For printing the pattern, the number of lines is taken as input. The pattern is divided into two parts. In the first half, the number of stars are increased and in the 2nd part, the number of stars are decreased. Two extra variables are taken here to count the number of stars and the number of spaces for each line. for printing this pattern the number of lines should be odd. So after taking the number of lines as input checking is done.
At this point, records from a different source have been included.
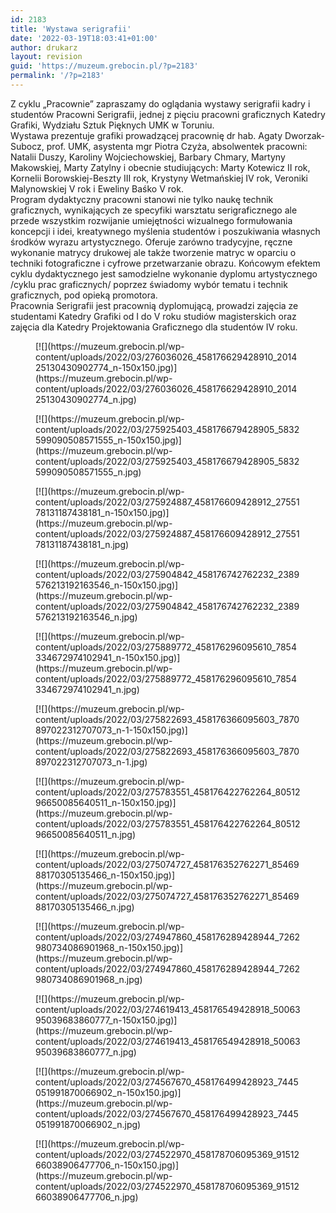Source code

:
```yaml
---
id: 2183
title: 'Wystawa serigrafii'
date: '2022-03-19T18:03:41+01:00'
author: drukarz
layout: revision
guid: 'https://muzeum.grebocin.pl/?p=2183'
permalink: '/?p=2183'
---
```


<div class="" dir="auto"><div class="ecm0bbzt hv4rvrfc ihqw7lf3 dati1w0a" data-ad-comet-preview="message" data-ad-preview="message" id="jsc_c_mw"><div class="j83agx80 cbu4d94t ew0dbk1b irj2b8pg"><div class="qzhwtbm6 knvmm38d"><div class="kvgmc6g5 cxmmr5t8 oygrvhab hcukyx3x c1et5uql ii04i59q"><div dir="auto">Z cyklu „Pracownie” zapraszamy do oglądania wystawy serigrafii kadry i studentów Pracowni Serigrafii, jednej z pięciu pracowni graficznych Katedry Grafiki, Wydziału Sztuk Pięknych UMK w Toruniu.</div><div dir="auto"></div></div><div class="cxmmr5t8 oygrvhab hcukyx3x c1et5uql o9v6fnle ii04i59q"><div dir="auto">Wystawa prezentuje grafiki prowadzącej pracownię dr hab. Agaty Dworzak-Subocz, prof. UMK, asystenta mgr Piotra Czyża, absolwentek pracowni: Natalii Duszy, Karoliny Wojciechowskiej, Barbary Chmary, Martyny Makowskiej, Marty Zatylny i obecnie studiujących: Marty Kotewicz II rok, Kornelii Borowskiej-Beszty III rok, Krystyny Wetmańskiej IV rok, Veroniki Malynowskiej V rok i Eweliny Baśko V rok.</div><div dir="auto"></div></div><div class="cxmmr5t8 oygrvhab hcukyx3x c1et5uql o9v6fnle ii04i59q"><div dir="auto">Program dydaktyczny pracowni stanowi nie tylko naukę technik graficznych, wynikających ze specyfiki warsztatu serigraficznego ale przede wszystkim rozwijanie umiejętności wizualnego formułowania koncepcji i idei, kreatywnego myślenia studentów i poszukiwania własnych środków wyrazu artystycznego. Oferuje zarówno tradycyjne, ręczne wykonanie matrycy drukowej ale także tworzenie matryc w oparciu o techniki fotograficzne i cyfrowe przetwarzanie obrazu. Końcowym efektem cyklu dydaktycznego jest samodzielne wykonanie dyplomu artystycznego /cyklu prac graficznych/ poprzez świadomy wybór tematu i technik graficznych, pod opieką promotora.</div></div><div class="cxmmr5t8 oygrvhab hcukyx3x c1et5uql o9v6fnle ii04i59q"><div dir="auto"></div></div><div class="cxmmr5t8 oygrvhab hcukyx3x c1et5uql o9v6fnle ii04i59q"><div dir="auto">Pracownia Serigrafii jest pracownią dyplomującą, prowadzi zajęcia ze studentami Katedry Grafiki od I do V roku studiów magisterskich oraz zajęcia dla Katedry Projektowania Graficznego dla studentów IV roku.</div></div></div><div dir="auto"></div><div class="qzhwtbm6 knvmm38d"><div dir="auto"><div class="gallery galleryid-2183 gallery-columns-6 gallery-size-thumbnail" id="gallery-926"><figure class="gallery-item"><div class="gallery-icon portrait"> [![](https://muzeum.grebocin.pl/wp-content/uploads/2022/03/276036026_458176629428910_201425130430902774_n-150x150.jpg)](https://muzeum.grebocin.pl/wp-content/uploads/2022/03/276036026_458176629428910_201425130430902774_n.jpg) </div></figure><figure class="gallery-item"><div class="gallery-icon portrait"> [![](https://muzeum.grebocin.pl/wp-content/uploads/2022/03/275925403_458176679428905_5832599090508571555_n-150x150.jpg)](https://muzeum.grebocin.pl/wp-content/uploads/2022/03/275925403_458176679428905_5832599090508571555_n.jpg) </div></figure><figure class="gallery-item"><div class="gallery-icon portrait"> [![](https://muzeum.grebocin.pl/wp-content/uploads/2022/03/275924887_458176609428912_2755178131187438181_n-150x150.jpg)](https://muzeum.grebocin.pl/wp-content/uploads/2022/03/275924887_458176609428912_2755178131187438181_n.jpg) </div></figure><figure class="gallery-item"><div class="gallery-icon portrait"> [![](https://muzeum.grebocin.pl/wp-content/uploads/2022/03/275904842_458176742762232_2389576213192163546_n-150x150.jpg)](https://muzeum.grebocin.pl/wp-content/uploads/2022/03/275904842_458176742762232_2389576213192163546_n.jpg) </div></figure><figure class="gallery-item"><div class="gallery-icon portrait"> [![](https://muzeum.grebocin.pl/wp-content/uploads/2022/03/275889772_458176296095610_7854334672974102941_n-150x150.jpg)](https://muzeum.grebocin.pl/wp-content/uploads/2022/03/275889772_458176296095610_7854334672974102941_n.jpg) </div></figure><figure class="gallery-item"><div class="gallery-icon landscape"> [![](https://muzeum.grebocin.pl/wp-content/uploads/2022/03/275822693_458176366095603_7870897022312707073_n-1-150x150.jpg)](https://muzeum.grebocin.pl/wp-content/uploads/2022/03/275822693_458176366095603_7870897022312707073_n-1.jpg) </div></figure><figure class="gallery-item"><div class="gallery-icon portrait"> [![](https://muzeum.grebocin.pl/wp-content/uploads/2022/03/275783551_458176422762264_8051296650085640511_n-150x150.jpg)](https://muzeum.grebocin.pl/wp-content/uploads/2022/03/275783551_458176422762264_8051296650085640511_n.jpg) </div></figure><figure class="gallery-item"><div class="gallery-icon portrait"> [![](https://muzeum.grebocin.pl/wp-content/uploads/2022/03/275074727_458176352762271_8546988170305135466_n-150x150.jpg)](https://muzeum.grebocin.pl/wp-content/uploads/2022/03/275074727_458176352762271_8546988170305135466_n.jpg) </div></figure><figure class="gallery-item"><div class="gallery-icon portrait"> [![](https://muzeum.grebocin.pl/wp-content/uploads/2022/03/274947860_458176289428944_7262980734086901968_n-150x150.jpg)](https://muzeum.grebocin.pl/wp-content/uploads/2022/03/274947860_458176289428944_7262980734086901968_n.jpg) </div></figure><figure class="gallery-item"><div class="gallery-icon portrait"> [![](https://muzeum.grebocin.pl/wp-content/uploads/2022/03/274619413_458176549428918_5006395039683860777_n-150x150.jpg)](https://muzeum.grebocin.pl/wp-content/uploads/2022/03/274619413_458176549428918_5006395039683860777_n.jpg) </div></figure><figure class="gallery-item"><div class="gallery-icon portrait"> [![](https://muzeum.grebocin.pl/wp-content/uploads/2022/03/274567670_458176499428923_7445051991870066902_n-150x150.jpg)](https://muzeum.grebocin.pl/wp-content/uploads/2022/03/274567670_458176499428923_7445051991870066902_n.jpg) </div></figure><figure class="gallery-item"><div class="gallery-icon portrait"> [![](https://muzeum.grebocin.pl/wp-content/uploads/2022/03/274522970_458178706095369_9151266038906477706_n-150x150.jpg)](https://muzeum.grebocin.pl/wp-content/uploads/2022/03/274522970_458178706095369_9151266038906477706_n.jpg) </div></figure> </div></div></div></div></div></div>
If it is odd, then only the pattern can be printed else an error message is shown.

### Algorithm

``````INPUT: number of lines
OUTPUT: the aforesaid pattern
PROCESS:
Step 1: [taking the input]
Step 2: [printing the pattern]
Set st<-1
Set sp<-n/2+1
If n mod 2≠0 then
For i=1 to n/2+1 repeat
For j=1 to sp repeat
Print " "
[End of ‘for’ loop]
For k=1 to st repeat
Print "*"
[End of ‘for’ loop]
Move to the next line
Set sp<-sp-1
Set st<-st+2
[End of ‘for’ loop]
Set sp<-sp+2
Set st<-st-4
For i=n/2+2 to n repeat
For j=1 to sp repeat
Print " "
[End of ‘for’ loop]
For k=1 to st repeat
Print "*"
[End of ‘for’ loop]
Move to the next line
Set sp<-sp+1
Set st<-st-2
[End of ‘for’ loop]
else
print “Please give correct input(no. of lines should be odd)"
[End of ‘if]
Step3: Stop.
``````

## Time Complexity:

for(i=1;i<=n/2+1;i++)------------------------ n/2+1

{               for(j=1;j<=sp;j++)-------------------- sp

printf(" ");

for(k=1;k<=st;k++)--------------------st

printf("*");

printf("\n");

sp--;

st+=2;         }

//printing the second half of the pattern where the number of stars

//are decreasing

sp=sp+2;

st=st-4;

for(i=n/2+2;i<=n;i++)-------------------------- n/2

{               for(j=1;j<=sp;j++)------------------ sp

printf(" ");

for(k=1;k<=st;k++)------------------ st

printf("*");

printf("\n");

sp++;

st-=2;     }

}

The time complexity of this program=O((n/2+1)*(sp+st)+ (n/2)*(sp+st))=O($\sqrt{\mathrm{n}}$).